UNFPA and UNAIDS have been developing a new policy or ‘guidance note’ on sex work for the last year also known as ‘the three pillars’. Although sex worker networks have given their views on what good HIV policy for sex workers should include in a number of consultations, this has not been included in the policy. The guidance note is led by notions of either getting women out of sex work or preventing women from joining sex work or men from being clients of sex workers. APNSW organised sex worker networks to respond to this by working with other NGOs to oppose the new policy at the UNAIDS Programme Coordination Board meeting in Geneva in May 2007.

The NSWP has opposed the guidance note on three counts which are: that the note does not address adequately the human rights of the sex workers, the guidance recommends an inadequate and unbalanced response to HIV care and prevention and thirdly, the overall tone of the document implies that a majority of sex work is an abuse and therefore worthy of abolition. This they have found is contrary to the dignity of sex work and sex workers. The coalition of sex workers has therefore demanded that this note not be published at all and even if it were to be published, the dissent of the sex workers must be clearly noted.

APNSW aims to create awareness among people about sex work as a means of livelihood and therefore demands decriminalisation. It stresses upon the discriminatory laws in many countries in Asia and the Pacific and how that is restrictive to the health and well-being of many sex workers. Decriminalisation of sex work has been suggested as one of the best ways to ensure safety and promote the rights of sex workers. Among the other things they demand for are that the rights of sex workers are respected and there should be access to easily affordable health services for sex workers with a focus on choice and confidentiality. APNSW has also been vocal against unethical drug trials with sex worker subjects.

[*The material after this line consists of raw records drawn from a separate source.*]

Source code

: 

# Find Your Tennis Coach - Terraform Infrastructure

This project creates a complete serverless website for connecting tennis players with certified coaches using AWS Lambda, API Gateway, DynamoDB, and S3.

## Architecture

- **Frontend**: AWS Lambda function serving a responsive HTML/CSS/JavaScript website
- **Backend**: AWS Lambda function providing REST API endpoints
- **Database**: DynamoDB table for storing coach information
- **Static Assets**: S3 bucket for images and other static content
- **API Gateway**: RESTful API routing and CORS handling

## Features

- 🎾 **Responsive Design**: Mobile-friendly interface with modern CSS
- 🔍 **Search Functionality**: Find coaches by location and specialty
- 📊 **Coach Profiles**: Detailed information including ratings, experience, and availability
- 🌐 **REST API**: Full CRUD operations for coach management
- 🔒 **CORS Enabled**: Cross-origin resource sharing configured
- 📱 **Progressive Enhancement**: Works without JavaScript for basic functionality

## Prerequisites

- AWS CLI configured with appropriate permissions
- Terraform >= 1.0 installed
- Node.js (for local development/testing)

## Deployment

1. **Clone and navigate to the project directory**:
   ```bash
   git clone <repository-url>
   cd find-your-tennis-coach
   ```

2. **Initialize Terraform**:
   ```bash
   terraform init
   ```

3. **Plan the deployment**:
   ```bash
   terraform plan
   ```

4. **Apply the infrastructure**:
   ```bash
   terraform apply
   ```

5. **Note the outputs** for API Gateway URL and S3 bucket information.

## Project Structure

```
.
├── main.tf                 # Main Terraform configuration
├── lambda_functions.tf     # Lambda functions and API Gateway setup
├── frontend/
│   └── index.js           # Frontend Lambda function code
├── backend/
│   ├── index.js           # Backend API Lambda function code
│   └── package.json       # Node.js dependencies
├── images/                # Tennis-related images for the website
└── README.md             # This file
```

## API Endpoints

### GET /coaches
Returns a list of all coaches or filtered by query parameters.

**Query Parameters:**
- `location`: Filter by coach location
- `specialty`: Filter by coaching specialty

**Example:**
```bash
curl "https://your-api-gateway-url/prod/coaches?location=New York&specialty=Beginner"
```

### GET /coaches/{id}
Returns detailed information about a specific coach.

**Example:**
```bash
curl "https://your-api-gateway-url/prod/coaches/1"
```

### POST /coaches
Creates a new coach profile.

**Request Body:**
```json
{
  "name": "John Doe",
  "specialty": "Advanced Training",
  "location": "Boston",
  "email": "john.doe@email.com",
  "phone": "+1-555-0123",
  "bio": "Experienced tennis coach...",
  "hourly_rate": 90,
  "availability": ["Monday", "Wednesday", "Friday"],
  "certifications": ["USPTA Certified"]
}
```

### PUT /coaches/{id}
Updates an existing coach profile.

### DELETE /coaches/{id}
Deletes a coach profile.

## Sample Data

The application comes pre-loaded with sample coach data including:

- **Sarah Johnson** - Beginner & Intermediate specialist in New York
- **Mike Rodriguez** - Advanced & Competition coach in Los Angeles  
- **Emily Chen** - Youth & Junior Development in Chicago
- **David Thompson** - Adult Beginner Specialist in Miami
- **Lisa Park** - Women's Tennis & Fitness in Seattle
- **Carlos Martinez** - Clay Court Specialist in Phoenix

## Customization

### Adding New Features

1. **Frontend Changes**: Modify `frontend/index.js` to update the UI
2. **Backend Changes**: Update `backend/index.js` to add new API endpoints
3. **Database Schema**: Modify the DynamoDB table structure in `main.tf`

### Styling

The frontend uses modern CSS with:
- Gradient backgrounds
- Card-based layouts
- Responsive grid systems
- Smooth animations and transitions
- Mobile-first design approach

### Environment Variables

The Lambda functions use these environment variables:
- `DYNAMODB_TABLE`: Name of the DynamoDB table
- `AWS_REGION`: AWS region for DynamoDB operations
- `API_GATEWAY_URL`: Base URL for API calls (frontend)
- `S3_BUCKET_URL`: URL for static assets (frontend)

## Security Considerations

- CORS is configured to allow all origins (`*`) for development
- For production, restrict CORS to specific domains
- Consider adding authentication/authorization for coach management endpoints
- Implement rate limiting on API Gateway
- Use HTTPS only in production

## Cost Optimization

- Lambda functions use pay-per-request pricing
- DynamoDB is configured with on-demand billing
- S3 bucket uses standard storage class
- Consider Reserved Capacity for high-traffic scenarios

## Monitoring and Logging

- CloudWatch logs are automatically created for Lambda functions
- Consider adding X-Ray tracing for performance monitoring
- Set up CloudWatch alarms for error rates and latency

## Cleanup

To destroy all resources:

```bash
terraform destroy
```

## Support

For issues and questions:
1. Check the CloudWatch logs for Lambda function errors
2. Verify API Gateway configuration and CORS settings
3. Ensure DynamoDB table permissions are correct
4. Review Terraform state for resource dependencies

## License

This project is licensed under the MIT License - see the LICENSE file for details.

The APNSW is governed by a core group and an advisory board that is elected every two years. Khartini Slamah based in Malaysia is the co-ordinator of APNSW. She moderates a listserve, provides input to relevant policy forums, coordinates participation in events and mentors emerging projects and leaders. She also chairs the International Network of Sex Work Projects.

The network strives to bring issues of discrimination and oppression on sex workers out in the open. It protests against and compels people to rethink State programmes such as the 100% condom use campaigns which do not take into consideration the reality of the lives of sex workers. More information about APNSW is available at http://www.apnsw.org.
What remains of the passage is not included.